*** THE RECORDS Section Begins ***
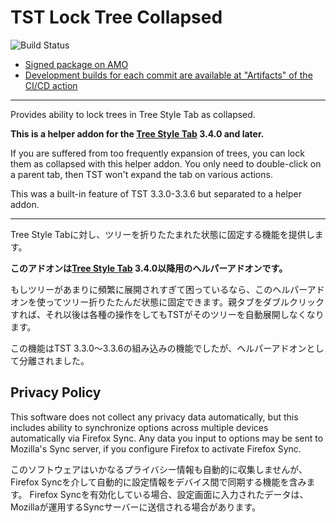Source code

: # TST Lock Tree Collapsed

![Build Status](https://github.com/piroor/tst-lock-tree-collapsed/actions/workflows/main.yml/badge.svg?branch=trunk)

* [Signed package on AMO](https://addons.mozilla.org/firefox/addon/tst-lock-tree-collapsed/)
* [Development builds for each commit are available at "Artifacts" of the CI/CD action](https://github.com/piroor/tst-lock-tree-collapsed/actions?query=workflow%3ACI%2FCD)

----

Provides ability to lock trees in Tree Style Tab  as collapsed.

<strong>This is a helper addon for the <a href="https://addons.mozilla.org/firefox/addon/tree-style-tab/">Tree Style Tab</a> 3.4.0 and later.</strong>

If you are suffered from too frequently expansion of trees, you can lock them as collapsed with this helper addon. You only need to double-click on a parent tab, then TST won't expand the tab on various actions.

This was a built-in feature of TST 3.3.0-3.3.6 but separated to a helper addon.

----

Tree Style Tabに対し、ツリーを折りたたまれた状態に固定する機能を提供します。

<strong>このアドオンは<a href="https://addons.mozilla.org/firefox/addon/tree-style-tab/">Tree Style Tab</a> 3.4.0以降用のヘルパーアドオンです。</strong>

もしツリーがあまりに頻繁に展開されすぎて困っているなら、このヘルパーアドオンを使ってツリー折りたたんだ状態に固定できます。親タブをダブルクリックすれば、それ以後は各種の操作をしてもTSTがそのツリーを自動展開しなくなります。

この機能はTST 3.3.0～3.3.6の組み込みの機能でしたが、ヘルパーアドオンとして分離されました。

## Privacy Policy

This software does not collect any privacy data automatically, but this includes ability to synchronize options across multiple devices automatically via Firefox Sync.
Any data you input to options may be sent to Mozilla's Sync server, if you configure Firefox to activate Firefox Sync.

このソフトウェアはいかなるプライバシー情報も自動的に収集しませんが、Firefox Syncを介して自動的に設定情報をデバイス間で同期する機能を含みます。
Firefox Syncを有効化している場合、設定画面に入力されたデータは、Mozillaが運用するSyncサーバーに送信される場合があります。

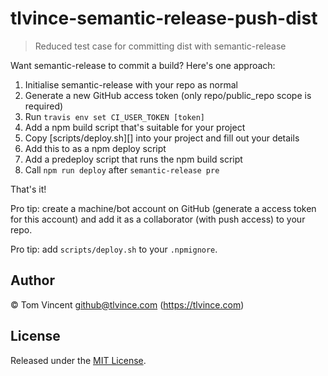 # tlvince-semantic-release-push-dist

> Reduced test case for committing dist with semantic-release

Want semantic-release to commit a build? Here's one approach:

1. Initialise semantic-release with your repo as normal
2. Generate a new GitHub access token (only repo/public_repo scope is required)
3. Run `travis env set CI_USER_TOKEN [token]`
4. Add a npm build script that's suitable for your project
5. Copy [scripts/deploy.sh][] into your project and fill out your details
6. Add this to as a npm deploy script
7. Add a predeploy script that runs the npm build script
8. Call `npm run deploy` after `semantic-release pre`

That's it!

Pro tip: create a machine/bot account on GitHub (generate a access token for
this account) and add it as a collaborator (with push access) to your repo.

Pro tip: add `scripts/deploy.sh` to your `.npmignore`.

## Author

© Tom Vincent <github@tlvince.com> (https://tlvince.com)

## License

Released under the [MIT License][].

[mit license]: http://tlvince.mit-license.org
*** THE RECORDS Section Ends ***
BRIEF
Please give back the material above exactly as written, pictures omitted.

THE ANSWER
Source code

: # TST Lock Tree Collapsed

![Build Status](https://github.com/piroor/tst-lock-tree-collapsed/actions/workflows/main.yml/badge.svg?branch=trunk)

* [Signed package on AMO](https://addons.mozilla.org/firefox/addon/tst-lock-tree-collapsed/)
* [Development builds for each commit are available at "Artifacts" of the CI/CD action](https://github.com/piroor/tst-lock-tree-collapsed/actions?query=workflow%3ACI%2FCD)

----

Provides ability to lock trees in Tree Style Tab  as collapsed.

<strong>This is a helper addon for the <a href="https://addons.mozilla.org/firefox/addon/tree-style-tab/">Tree Style Tab</a> 3.4.0 and later.</strong>

If you are suffered from too frequently expansion of trees, you can lock them as collapsed with this helper addon. You only need to double-click on a parent tab, then TST won't expand the tab on various actions.

This was a built-in feature of TST 3.3.0-3.3.6 but separated to a helper addon.

----

Tree Style Tabに対し、ツリーを折りたたまれた状態に固定する機能を提供します。

<strong>このアドオンは<a href="https://addons.mozilla.org/firefox/addon/tree-style-tab/">Tree Style Tab</a> 3.4.0以降用のヘルパーアドオンです。</strong>

もしツリーがあまりに頻繁に展開されすぎて困っているなら、このヘルパーアドオンを使ってツリー折りたたんだ状態に固定できます。親タブをダブルクリックすれば、それ以後は各種の操作をしてもTSTがそのツリーを自動展開しなくなります。

この機能はTST 3.3.0～3.3.6の組み込みの機能でしたが、ヘルパーアドオンとして分離されました。

## Privacy Policy

This software does not collect any privacy data automatically, but this includes ability to synchronize options across multiple devices automatically via Firefox Sync.
Any data you input to options may be sent to Mozilla's Sync server, if you configure Firefox to activate Firefox Sync.

このソフトウェアはいかなるプライバシー情報も自動的に収集しませんが、Firefox Syncを介して自動的に設定情報をデバイス間で同期する機能を含みます。
Firefox Syncを有効化している場合、設定画面に入力されたデータは、Mozillaが運用するSyncサーバーに送信される場合があります。

 # tlvince-semantic-release-push-dist

> Reduced test case for committing dist with semantic-release

Want semantic-release to commit a build? Here's one approach:

1. Initialise semantic-release with your repo as normal
2. Generate a new GitHub access token (only repo/public_repo scope is required)
3. Run `travis env set CI_USER_TOKEN [token]`
4. Add a npm build script that's suitable for your project
5. Copy [scripts/deploy.sh][] into your project and fill out your details
6. Add this to as a npm deploy script
7. Add a predeploy script that runs the npm build script
8. Call `npm run deploy` after `semantic-release pre`

That's it!

Pro tip: create a machine/bot account on GitHub (generate a access token for
this account) and add it as a collaborator (with push access) to your repo.

Pro tip: add `scripts/deploy.sh` to your `.npmignore`.

## Author

© Tom Vincent <github@tlvince.com> (https://tlvince.com)

## License

Released under the [MIT License][].

[mit license]: http://tlvince.mit-license.org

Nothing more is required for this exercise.